» **AIM OF THE EXERCISE**
For the entries that follow, restate word for word the line containing "- **[Getting Started with Cerebras Inference", the line containing "- **[RAG with Pinecone", and every line that lies between them.

※

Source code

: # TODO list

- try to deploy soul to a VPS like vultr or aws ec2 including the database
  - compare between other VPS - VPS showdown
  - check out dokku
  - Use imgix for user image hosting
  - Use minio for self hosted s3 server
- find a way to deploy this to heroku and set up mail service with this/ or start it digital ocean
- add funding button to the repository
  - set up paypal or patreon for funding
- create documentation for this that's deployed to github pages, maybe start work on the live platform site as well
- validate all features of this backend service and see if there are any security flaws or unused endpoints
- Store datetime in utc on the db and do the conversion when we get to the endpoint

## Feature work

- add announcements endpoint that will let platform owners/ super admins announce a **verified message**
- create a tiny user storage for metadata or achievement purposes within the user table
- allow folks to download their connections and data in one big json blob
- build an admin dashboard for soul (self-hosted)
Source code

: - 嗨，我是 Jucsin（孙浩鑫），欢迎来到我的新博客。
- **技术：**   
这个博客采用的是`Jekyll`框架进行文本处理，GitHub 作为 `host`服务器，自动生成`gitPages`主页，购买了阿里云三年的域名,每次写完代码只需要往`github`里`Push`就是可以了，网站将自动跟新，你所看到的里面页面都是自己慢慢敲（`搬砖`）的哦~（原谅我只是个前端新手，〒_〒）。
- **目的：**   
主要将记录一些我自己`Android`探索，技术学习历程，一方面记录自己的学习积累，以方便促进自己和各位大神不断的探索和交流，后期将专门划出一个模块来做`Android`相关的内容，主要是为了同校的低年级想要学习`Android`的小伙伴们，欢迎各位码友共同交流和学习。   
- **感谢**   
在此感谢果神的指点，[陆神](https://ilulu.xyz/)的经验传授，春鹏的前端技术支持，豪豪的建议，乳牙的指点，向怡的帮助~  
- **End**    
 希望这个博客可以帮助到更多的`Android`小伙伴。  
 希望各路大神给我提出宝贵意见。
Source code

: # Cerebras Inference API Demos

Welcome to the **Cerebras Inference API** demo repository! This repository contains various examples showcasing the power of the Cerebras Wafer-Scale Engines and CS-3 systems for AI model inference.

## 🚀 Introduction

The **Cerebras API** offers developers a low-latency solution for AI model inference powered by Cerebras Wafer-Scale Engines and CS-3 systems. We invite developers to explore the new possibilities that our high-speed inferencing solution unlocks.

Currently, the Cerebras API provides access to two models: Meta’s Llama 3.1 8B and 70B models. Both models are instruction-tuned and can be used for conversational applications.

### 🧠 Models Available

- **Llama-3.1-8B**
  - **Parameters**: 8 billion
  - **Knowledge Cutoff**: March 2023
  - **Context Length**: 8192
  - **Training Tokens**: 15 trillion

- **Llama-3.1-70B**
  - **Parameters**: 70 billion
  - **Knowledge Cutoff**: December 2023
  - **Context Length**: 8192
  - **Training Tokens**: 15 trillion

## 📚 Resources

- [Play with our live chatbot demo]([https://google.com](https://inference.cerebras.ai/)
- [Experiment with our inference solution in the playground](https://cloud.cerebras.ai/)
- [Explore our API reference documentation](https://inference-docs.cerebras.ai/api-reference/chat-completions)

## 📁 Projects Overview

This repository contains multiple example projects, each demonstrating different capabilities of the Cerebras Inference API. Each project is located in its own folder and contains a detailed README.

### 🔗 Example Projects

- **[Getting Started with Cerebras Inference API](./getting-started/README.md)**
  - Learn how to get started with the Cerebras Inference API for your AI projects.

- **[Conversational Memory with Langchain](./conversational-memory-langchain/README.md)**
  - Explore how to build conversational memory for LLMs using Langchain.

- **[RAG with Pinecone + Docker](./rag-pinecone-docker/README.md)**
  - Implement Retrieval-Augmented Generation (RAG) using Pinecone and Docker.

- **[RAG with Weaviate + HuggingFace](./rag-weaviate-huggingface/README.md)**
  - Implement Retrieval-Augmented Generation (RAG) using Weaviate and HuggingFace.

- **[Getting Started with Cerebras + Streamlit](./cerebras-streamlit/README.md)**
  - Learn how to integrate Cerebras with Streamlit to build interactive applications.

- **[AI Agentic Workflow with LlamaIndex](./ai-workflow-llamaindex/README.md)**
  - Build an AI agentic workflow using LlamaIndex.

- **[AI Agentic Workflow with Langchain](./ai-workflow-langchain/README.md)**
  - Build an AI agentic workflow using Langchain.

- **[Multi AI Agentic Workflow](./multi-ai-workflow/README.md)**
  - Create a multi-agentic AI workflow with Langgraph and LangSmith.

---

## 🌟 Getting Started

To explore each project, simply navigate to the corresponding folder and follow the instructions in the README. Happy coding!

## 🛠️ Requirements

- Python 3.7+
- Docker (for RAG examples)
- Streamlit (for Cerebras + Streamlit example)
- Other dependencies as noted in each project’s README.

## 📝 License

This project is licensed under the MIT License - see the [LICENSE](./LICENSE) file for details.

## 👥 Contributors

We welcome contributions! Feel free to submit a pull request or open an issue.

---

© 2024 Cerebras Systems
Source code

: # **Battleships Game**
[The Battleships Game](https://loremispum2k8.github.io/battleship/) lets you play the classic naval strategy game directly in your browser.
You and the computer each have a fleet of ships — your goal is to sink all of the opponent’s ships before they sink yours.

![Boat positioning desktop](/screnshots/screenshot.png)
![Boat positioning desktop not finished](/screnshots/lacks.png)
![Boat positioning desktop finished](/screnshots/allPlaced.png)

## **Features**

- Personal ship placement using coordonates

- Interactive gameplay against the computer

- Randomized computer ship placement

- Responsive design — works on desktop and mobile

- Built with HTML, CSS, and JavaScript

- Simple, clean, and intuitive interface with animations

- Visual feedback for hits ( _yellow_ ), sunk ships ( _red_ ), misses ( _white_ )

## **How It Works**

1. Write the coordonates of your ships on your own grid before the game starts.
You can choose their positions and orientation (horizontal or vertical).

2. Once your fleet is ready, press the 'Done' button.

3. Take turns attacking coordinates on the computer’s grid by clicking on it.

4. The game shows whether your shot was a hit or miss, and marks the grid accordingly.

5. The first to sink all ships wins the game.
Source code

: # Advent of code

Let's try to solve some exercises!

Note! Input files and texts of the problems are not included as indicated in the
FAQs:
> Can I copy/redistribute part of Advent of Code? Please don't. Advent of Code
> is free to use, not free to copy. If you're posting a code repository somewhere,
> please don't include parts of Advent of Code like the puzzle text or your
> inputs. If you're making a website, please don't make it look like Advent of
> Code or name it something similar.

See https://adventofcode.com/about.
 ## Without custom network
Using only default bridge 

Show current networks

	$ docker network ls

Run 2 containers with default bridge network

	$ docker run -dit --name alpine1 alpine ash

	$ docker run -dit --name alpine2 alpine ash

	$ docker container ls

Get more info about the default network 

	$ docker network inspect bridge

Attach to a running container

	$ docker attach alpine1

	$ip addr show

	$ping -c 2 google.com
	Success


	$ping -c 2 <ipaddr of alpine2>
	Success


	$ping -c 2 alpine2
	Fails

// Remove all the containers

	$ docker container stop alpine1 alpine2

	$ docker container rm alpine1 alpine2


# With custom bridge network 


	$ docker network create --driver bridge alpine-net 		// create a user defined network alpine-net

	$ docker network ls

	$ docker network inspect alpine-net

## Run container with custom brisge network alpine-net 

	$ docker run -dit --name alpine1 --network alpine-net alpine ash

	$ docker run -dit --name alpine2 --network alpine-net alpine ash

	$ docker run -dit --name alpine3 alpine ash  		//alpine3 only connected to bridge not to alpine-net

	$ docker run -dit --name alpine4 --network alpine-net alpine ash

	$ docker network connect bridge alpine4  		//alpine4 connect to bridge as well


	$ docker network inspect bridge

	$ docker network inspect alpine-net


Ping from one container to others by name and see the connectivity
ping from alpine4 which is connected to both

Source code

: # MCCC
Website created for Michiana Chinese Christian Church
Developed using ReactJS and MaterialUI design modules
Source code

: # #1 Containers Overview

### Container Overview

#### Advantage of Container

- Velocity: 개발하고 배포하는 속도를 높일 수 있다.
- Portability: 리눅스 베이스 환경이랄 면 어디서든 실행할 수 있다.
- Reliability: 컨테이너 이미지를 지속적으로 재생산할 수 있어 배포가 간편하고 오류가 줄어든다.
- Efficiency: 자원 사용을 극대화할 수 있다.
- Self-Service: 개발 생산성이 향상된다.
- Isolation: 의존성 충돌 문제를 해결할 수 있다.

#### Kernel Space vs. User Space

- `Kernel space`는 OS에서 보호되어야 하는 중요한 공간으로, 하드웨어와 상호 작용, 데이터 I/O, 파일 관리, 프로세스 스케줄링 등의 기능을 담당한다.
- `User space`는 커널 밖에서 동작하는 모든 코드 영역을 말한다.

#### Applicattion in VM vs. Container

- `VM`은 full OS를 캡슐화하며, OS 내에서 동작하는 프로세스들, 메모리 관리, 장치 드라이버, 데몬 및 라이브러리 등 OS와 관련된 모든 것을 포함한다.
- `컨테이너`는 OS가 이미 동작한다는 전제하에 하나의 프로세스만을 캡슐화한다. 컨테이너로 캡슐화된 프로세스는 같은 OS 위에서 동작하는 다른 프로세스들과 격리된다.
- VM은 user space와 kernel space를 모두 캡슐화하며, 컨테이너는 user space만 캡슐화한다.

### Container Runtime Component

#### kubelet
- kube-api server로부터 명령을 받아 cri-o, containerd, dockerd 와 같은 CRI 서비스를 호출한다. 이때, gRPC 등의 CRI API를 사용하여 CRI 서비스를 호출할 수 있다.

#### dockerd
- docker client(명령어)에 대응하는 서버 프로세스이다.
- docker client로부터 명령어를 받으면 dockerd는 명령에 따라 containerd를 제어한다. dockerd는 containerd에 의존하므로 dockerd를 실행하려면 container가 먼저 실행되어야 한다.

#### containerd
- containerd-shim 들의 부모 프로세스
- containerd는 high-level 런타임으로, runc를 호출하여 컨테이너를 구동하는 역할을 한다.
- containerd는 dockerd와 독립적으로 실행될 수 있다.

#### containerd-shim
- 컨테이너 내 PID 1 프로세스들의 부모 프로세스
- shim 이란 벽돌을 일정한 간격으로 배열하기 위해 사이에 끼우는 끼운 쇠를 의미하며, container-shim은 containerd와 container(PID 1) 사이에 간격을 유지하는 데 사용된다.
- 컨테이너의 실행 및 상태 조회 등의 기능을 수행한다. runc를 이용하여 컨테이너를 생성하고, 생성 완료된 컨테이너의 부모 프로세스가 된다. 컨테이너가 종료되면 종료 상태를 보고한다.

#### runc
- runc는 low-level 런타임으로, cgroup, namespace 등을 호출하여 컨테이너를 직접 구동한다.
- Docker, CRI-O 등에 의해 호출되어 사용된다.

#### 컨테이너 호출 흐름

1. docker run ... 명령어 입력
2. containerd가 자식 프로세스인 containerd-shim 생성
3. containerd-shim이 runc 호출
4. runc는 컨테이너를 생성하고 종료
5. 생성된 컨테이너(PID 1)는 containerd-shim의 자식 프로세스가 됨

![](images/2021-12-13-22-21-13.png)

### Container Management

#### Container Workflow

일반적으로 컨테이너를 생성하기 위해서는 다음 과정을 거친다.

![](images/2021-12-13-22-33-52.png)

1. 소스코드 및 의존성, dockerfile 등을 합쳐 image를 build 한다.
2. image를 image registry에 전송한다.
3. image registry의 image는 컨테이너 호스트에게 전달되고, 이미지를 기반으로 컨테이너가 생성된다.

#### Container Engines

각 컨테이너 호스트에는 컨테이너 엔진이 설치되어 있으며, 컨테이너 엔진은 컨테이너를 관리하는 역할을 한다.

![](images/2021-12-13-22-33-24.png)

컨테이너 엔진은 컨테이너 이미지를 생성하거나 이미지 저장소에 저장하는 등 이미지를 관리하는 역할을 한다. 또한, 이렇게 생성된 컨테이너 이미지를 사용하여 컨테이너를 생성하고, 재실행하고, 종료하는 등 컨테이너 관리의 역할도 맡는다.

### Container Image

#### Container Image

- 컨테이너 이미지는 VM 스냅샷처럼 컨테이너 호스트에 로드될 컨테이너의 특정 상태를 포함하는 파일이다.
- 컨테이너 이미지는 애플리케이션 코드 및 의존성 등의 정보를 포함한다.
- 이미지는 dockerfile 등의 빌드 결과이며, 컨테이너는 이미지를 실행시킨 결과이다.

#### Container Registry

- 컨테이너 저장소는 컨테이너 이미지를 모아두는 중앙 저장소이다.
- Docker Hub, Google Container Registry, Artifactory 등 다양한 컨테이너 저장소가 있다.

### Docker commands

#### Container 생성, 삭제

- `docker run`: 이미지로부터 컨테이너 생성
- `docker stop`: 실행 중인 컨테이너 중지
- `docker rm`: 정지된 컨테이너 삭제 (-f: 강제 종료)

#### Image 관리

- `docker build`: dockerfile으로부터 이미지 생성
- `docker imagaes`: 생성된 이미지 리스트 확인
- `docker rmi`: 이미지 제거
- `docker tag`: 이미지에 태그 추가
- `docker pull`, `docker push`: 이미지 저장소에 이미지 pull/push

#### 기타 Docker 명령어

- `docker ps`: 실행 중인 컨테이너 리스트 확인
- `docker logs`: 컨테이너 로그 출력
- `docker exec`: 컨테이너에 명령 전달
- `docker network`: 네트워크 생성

※

» **EXERCISE RESPONSE**
- **[Getting Started with Cerebras Inference API](./getting-started/README.md)**
  - Learn how to get started with the Cerebras Inference API for your AI projects.

- **[Conversational Memory with Langchain](./conversational-memory-langchain/README.md)**
  - Explore how to build conversational memory for LLMs using Langchain.

- **[RAG with Pinecone + Docker](./rag-pinecone-docker/README.md)**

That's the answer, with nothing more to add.